Wax and justice

In Posts on April 19, 2011 at 11:56 pm

René Descartes, the seventeenth-century French mathematician and philosopher, conducted a famous thought-experiment with a ball of wax. He took the wax, heated it at a fire, and observed that its appearance to his senses—its shape, color, and texture—changed completely. Yet it was still the same ball of wax. Descartes concluded that he apprehended the true nature of the wax, its “waxness,” with his mind alone.

I think Descartes came to the wrong conclusion. Rather, the idea of “wax” is only that—an idea. Descartes labeled the thing in his hand “wax” before and after melting it, but that doesn’t make his label the object’s “true nature.” Isn’t it more accurate to say that a ball of wax has no true nature (in the way Descartes meant) except what our minds give it? Didn’t Descartes miss the evident fact that concepts don’t exist separately from the people having them? Shakespeare, writing around the same time, nailed this question twice: first with “A rose by any other name…” and next with “There is nothing either good or bad, but thinking makes it so.” England wins again.

This bears on things more interesting than wax. We often ask questions like, “What is justice?”—as if we could catch justice with a butterfly net, or land a spaceship on it. In fact, justice is a subjective human experience, inseparable from the humans experiencing it. To the extent that we enjoy shared values, most people will find our sense of justice triggered by similar stimuli; but to conclude that justice is a real thing somewhere out there, separate from our experience of it, is mistaken. “Justice” is a shared experience, like “the taste of strawberries”: not identical for all, irreducibly subjective, but closely enough agreed upon to allow for meaningful discussion about it. Rather than looking for justice out there in the solar system, we should recognize its malleability, and work on developing the most useful personal experience of it—an experience that treats others as ourselves, and includes people (and animals?) we normally overlook.
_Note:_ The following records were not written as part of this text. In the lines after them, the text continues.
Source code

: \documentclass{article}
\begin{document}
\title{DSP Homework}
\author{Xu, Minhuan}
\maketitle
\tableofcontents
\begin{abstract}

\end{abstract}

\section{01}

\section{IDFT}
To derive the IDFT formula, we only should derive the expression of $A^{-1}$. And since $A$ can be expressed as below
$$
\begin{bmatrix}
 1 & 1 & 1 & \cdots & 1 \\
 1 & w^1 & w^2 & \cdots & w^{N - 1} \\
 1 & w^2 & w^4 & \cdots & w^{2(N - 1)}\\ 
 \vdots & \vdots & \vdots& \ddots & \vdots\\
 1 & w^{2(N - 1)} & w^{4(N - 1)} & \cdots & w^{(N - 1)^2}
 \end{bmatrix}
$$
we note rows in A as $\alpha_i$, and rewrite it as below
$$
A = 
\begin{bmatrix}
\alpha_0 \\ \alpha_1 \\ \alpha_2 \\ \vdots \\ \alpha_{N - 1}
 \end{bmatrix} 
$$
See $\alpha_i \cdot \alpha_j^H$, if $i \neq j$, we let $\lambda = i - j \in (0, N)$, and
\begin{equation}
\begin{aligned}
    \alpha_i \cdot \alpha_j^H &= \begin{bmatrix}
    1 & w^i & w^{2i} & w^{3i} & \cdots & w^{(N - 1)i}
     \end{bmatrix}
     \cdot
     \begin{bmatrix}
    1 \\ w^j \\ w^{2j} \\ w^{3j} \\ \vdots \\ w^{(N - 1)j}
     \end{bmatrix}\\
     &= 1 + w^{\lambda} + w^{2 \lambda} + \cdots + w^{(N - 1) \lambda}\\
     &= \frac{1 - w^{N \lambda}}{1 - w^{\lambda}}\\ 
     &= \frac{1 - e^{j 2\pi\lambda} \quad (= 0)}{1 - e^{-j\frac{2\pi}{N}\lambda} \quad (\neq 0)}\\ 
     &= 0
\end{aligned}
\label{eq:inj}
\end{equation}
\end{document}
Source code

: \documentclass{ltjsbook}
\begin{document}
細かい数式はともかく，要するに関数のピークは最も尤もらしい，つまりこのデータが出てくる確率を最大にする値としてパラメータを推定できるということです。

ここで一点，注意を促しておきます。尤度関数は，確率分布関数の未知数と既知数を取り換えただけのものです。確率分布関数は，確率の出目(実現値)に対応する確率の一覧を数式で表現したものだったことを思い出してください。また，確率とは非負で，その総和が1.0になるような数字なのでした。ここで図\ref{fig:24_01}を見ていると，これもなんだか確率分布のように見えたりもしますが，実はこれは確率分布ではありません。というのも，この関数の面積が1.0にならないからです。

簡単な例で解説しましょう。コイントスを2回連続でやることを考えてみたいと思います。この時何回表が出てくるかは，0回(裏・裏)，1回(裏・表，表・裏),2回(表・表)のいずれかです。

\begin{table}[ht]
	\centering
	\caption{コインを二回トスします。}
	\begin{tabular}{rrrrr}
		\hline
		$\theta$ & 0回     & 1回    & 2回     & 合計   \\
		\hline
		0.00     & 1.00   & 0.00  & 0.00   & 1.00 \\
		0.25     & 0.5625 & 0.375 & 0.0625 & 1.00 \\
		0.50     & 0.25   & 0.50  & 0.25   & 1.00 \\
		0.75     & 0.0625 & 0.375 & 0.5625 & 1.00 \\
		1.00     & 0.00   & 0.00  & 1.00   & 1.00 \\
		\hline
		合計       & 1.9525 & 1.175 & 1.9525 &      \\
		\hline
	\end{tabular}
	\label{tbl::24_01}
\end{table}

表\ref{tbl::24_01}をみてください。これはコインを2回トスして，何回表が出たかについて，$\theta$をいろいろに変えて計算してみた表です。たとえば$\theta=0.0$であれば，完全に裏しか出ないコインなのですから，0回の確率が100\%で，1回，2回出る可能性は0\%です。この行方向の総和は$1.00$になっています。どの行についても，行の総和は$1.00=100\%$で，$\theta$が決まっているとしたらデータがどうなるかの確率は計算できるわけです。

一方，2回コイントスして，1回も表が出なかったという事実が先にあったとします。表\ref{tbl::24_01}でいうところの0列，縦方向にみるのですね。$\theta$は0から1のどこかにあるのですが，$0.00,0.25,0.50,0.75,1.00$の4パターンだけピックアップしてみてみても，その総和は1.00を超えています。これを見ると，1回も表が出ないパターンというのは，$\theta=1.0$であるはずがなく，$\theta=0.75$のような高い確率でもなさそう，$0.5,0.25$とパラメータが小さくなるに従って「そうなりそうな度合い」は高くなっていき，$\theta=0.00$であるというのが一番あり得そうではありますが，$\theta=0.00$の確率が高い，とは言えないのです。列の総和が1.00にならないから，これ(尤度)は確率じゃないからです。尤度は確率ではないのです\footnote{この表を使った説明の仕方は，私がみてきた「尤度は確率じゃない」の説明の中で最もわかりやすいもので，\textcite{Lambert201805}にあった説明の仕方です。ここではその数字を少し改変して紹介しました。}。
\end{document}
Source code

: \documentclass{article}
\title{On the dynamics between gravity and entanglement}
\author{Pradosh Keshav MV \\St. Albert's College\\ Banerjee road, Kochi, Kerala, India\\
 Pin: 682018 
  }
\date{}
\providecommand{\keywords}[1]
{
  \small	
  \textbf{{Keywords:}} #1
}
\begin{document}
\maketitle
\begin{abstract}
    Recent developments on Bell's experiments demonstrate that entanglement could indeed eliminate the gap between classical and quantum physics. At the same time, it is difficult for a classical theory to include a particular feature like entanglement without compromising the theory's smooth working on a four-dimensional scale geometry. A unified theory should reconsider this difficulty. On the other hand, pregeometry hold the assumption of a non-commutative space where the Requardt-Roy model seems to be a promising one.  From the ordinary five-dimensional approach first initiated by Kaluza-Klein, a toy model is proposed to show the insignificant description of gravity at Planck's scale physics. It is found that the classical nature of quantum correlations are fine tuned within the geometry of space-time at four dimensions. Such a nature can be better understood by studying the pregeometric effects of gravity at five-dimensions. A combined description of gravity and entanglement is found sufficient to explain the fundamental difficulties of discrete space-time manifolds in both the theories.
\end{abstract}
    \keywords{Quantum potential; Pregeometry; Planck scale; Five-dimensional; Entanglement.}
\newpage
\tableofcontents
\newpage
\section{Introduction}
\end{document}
  1. The relative world never works, just as positions one takes on that world, such as justice, never work. It is not based on reality, so its judgements are flawed, which is fortunate for attorneys who make money on the flaws.
    The relative world is what we use until the absolute is revealed to us. There would be no need for concepts such as justice if everyone were enlightened, because in the perfection of true reality the question of just or not never arose, since everything is naturally perfect in each moment. This is why sacred world is talked about in Buddhism. In this world, dog shit and orchids are form and form IS emptiness, and that constant reminder of emptiness, the most perfect experience known to man,sanctifies everything.
    So, your comments on justice, are quite removed from what is ultimately important in human experience. Of course you are not writing to those who see the world that way,and i am not saying your comments are wrong, only, trying to help another Buddhist practitioner to sort the wheat from the chaff.
    You may wonder if these comments are pie in the sky or pollyannaish and question what kind of a reaction a realized person who experiences sacred world would have to someone stealing their car. They would call the police and try every way they could to get the car back and apprehend the thieves, while in every moment seeing the phone they picked up,the thoughts of concern entering their mind, the forms the police filled out, as form that IS emptiness, with the blissful freedom and lessening of the heavy handed realness of the world it provides. If for an instant, however, they lost that view they would be cooked by emotion like anyone else in the same situation.